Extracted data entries
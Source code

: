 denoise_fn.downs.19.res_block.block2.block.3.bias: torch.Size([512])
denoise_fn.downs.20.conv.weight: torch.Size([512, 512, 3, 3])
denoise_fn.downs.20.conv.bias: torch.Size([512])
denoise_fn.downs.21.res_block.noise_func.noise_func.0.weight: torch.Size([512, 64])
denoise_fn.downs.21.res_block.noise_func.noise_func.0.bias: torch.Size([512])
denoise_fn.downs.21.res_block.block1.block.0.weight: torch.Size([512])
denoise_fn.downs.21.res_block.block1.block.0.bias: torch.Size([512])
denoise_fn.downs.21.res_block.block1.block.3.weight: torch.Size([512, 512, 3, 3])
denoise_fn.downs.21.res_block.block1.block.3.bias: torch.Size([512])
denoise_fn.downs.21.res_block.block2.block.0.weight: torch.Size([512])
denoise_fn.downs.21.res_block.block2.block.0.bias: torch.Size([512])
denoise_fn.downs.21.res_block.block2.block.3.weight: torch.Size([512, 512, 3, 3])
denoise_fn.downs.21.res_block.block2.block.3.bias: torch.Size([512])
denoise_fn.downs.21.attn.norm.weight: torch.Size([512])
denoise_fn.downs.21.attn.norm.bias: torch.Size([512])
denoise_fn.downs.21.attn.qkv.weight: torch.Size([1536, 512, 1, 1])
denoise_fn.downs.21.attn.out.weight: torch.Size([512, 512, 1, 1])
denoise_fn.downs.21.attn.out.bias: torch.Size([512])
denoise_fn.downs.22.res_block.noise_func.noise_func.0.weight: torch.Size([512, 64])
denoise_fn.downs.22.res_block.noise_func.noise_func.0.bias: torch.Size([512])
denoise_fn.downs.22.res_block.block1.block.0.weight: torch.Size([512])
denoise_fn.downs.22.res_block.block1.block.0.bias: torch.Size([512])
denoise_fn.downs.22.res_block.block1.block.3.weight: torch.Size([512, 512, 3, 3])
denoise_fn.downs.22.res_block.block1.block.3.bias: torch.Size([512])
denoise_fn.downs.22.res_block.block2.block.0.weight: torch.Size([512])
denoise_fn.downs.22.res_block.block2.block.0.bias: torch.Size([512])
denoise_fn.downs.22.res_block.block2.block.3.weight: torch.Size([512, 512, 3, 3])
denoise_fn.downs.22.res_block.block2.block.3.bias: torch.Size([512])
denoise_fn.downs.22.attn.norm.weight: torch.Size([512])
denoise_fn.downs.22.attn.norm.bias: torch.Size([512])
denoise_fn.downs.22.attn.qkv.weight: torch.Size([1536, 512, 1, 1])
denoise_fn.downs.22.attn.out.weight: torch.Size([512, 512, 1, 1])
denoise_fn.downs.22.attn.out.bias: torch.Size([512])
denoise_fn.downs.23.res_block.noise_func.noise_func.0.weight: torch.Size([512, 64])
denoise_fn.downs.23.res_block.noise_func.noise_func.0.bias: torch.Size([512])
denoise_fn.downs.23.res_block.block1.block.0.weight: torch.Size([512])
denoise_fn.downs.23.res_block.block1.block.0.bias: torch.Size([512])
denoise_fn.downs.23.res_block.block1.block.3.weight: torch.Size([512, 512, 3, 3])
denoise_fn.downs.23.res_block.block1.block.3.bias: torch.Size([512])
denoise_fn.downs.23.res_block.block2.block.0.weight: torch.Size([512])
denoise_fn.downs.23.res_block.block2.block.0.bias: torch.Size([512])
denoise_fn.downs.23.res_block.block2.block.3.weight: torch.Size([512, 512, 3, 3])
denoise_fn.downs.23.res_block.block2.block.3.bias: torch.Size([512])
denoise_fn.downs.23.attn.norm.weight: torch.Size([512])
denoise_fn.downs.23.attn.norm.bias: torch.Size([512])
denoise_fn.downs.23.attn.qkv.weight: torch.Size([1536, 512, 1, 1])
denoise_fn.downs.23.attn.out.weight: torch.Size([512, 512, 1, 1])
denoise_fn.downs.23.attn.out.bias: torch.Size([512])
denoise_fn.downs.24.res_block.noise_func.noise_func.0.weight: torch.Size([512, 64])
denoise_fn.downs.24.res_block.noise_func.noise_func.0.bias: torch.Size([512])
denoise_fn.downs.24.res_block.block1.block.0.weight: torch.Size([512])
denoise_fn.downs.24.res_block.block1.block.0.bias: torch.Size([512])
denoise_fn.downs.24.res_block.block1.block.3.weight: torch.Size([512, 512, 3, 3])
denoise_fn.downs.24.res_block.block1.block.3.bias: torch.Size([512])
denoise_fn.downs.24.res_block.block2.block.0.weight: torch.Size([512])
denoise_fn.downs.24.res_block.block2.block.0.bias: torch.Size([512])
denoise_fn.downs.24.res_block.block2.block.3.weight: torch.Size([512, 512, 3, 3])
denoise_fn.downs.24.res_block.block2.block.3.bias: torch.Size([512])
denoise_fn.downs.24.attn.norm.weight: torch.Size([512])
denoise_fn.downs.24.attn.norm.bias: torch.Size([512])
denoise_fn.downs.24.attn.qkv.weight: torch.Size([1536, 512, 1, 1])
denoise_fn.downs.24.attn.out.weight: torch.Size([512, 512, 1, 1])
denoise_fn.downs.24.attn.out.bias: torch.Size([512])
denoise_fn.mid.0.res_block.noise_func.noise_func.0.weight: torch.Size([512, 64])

### WHAT THIS TASK INVOLVES
The lines above that hold the string "conv" are to be located and copied.

### OUTPUT FOR THIS EXERCISE
denoise_fn.downs.20.conv.weight: torch.Size([512, 512, 3, 3])
denoise_fn.downs.20.conv.bias: torch.Size([512])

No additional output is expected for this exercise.